Answer: When a person we love dies, it can turn our world upside down as many deep emotions come into play. Even when we expect death, a loved one’s passing is upsetting. Any relief we might feel that their suffering is over is offset by the finality of losing one who is part of our life’s fabric. Our grief can be more intense if the deceased is estranged from us.
The sadness and anxiety that come with loss are why our Church teaches us to plan for funeral rites, and a final disposition of our mortal remains consistent with our beliefs. In this context, Catholics should consider the burial or entombment of their bodies or cremains as an integral part of the sacred liturgical rites that the Church performs for the faithfully departed. In other words, for Catholics, interring our mortal remains in a sacred place is a final act of faithfulness and divine worship. In committing our body or cremains, we want to testify to the body’s sacredness as a temple of the Holy Spirit and as integral to our dignity as children of our Heavenly Father, formed in his image and likeness.

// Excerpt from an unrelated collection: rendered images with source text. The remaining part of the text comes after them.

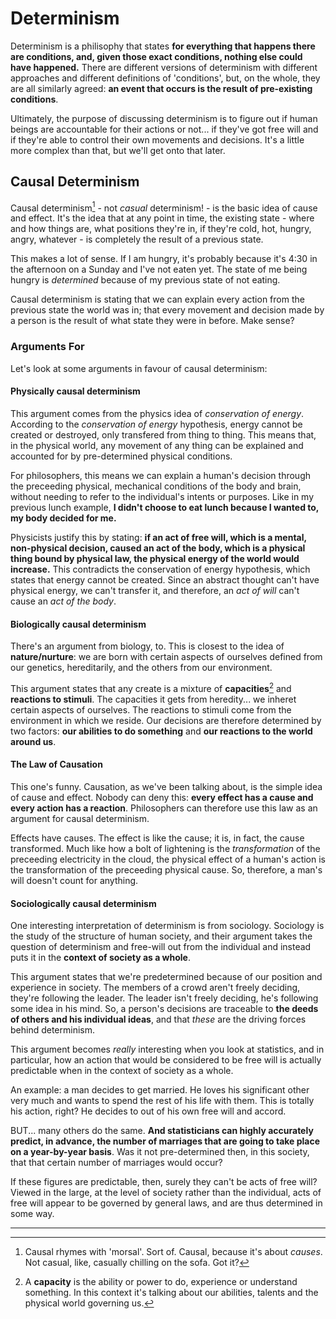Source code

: # Determinism

Determinism is a philisophy that states **for everything that happens there are conditions, and, given those exact conditions, nothing else could have happened.** There are different versions of determinism with different approaches and different definitions of 'conditions', but, on the whole, they are all similarly agreed: **an event that occurs is the result of pre-existing conditions**.

Ultimately, the purpose of discussing determinism is to figure out if human beings are accountable for their actions or not... if they've got free will and if they're able to control their own movements and decisions. It's a little more complex than that, but we'll get onto that later.

## Causal Determinism

Causal determinism[^1] - not _casual_ determinism! - is the basic idea of cause and effect. It's the idea that at any point in time, the existing state - where and how things are, what positions they're in, if they're cold, hot, hungry, angry, whatever - is completely the result of a previous state.

This makes a lot of sense. If I am hungry, it's probably because it's 4:30 in the afternoon on a Sunday and I've not eaten yet. The state of me being hungry is _determined_ because of my previous state of not eating.

Causal determinism is stating that we can explain every action from the previous state the world was in; that every movement and decision made by a person is the result of what state they were in before. Make sense?

### Arguments For

Let's look at some arguments in favour of causal determinism:

#### Physically causal determinism

This argument comes from the physics idea of _conservation of energy_. According to the _conservation of energy_ hypothesis, energy cannot be created or destroyed, only transfered from thing to thing. This means that, in the physical world, any movement of any thing can be explained and accounted for by pre-determined physical conditions.

For philosophers, this means we can explain a human's decision through the preceeding physical, mechanical conditions of the body and brain, without needing to refer to the individual's intents or purposes. Like in my previous lunch example, **I didn't choose to eat lunch because I wanted to, my body decided for me.**

Physicists justify this by stating: **if an act of free will, which is a mental, non-physical decision, caused an act of the body, which is a physical thing bound by physical law, the physical energy of the world would increase.** This contradicts the conservation of energy hypothesis, which states that energy cannot be created. Since an abstract thought can't have physical energy, we can't transfer it, and therefore, an _act of will_ can't cause an _act of the body_.

#### Biologically causal determinism

There's an argument from biology, to. This is closest to the idea of **nature/nurture**: we are born with certain aspects of ourselves defined from our genetics, hereditarily, and the others from our environment.

This argument states that any create is a mixture of **capacities**[^2] and **reactions to stimuli**. The capacities it gets from heredity... we inheret certain aspects of ourselves. The reactions to stimuli come from the environment in which we reside. Our decisions are therefore determined by two factors: **our abilities to do something** and **our reactions to the world around us**.

#### The Law of Causation

This one's funny. Causation, as we've been talking about, is the simple idea of cause and effect. Nobody can deny this: **every effect has a cause and every action has a reaction**. Philosophers can therefore use this law as an argument for causal determinism.

Effects have causes. The effect is like the cause; it is, in fact, the cause transformed. Much like how a bolt of lightening is the _transformation_ of the preceeding electricity in the cloud, the physical effect of a human's action is the transformation of the preceeding physical cause. So, therefore, a man's will doesn't count for anything.

#### Sociologically causal determinism

One interesting interpretation of determinism is from sociology. Sociology is the study of the structure of human society, and their argument takes the question of determinism and free-will out from the individual and instead puts it in the **context of society as a whole**.

This argument states that we're predetermined because of our position and experience in society. The members of a crowd aren't freely deciding, they're following the leader. The leader isn't freely deciding, he's following some idea in his mind. So, a person's decisions are traceable to **the deeds of others and his individual ideas**, and that _these_ are the driving forces behind determinism.

This argument becomes _really_ interesting when you look at statistics, and in particular, how an action that would be considered to be free will is actually predictable when in the context of society as a whole.

An example: a man decides to get married. He loves his significant other very much and wants to spend the rest of his life with them. This is totally his action, right? He decides to out of his own free will and accord.

BUT... many others do the same. **And statisticians can highly accurately predict, in advance, the number of marriages that are going to take place on a year-by-year basis**. Was it not pre-determined then, in this society, that that certain number of marriages would occur?

If these figures are predictable, then, surely they can't be acts of free will? Viewed in the large, at the level of society rather than the individual, acts of free will appear to be governed by general laws, and are thus determined in some way.

* * *

[^1]: Causal rhymes with 'morsal'. Sort of. Causal, because it's about _causes_. Not casual, like, casually chilling on the sofa. Got it?
[^2]: A **capacity** is the ability or power to do, experience or understand something. In this context it's talking about our abilities, talents and the physical world governing us.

In choosing cremation, one should plan for the ashes' final resting place in a blessed grave, tomb, or mausoleum niche to demonstrate belief in the passage from death to life and the expectation of a bodily resurrection. At such a significant moment, focusing on passing things to which a person may have been attached in this life is a mistake. Instead, one should look forward to the promise of eternal life and plan for funeral rites that proclaim the importance of one's Catholic faith. The Church’s Funeral rites proclaim the blessed assurance that the Lord Jesus, by his three days in the tomb, made the graves of believers holy. As such, a grave or tomb is the appropriate final resting place for Catholics as they await the resurrection to eternal life.
Another consideration is that Catholicism views burying and praying for the dead as works of mercy. Visiting the graves of the faithfully departed on All Souls or on an anniversary or birthday are acts of devotion. For Catholics, the works of mercy and acts of devotion allow loved ones to commemorate their beloved family members and friends and honor their memory, not just at the time of their death but for all the years to come.
In this light, scattering a person’s cremains, keeping them at home, making them into jewelry, or other practices are inappropriate for Catholics. These practices do not respect our faith’s reverence for the body or its destiny to be with the Saints in Glory. Scattering ashes is also closely entangled with belief in reincarnation, where one sees scattering one’s ashes as liberating the soul so it can animate a new body. This way of thinking contradicts Catholic belief in the bodily resurrection and our hope-filled anticipation of the day God will reunite our body and soul in heavenly glory.
For these reasons, Catholics should plan to bury or inter their cremains immediately after death in a sacred place like a cemetery, columbarium, or mausoleum niche or commit them to the sea in a sealed urn. These are the dispositions that scripture and tradition teach us to demonstrate our Catholic faith as our earthly pilgrimage ends and we await the world that is to come.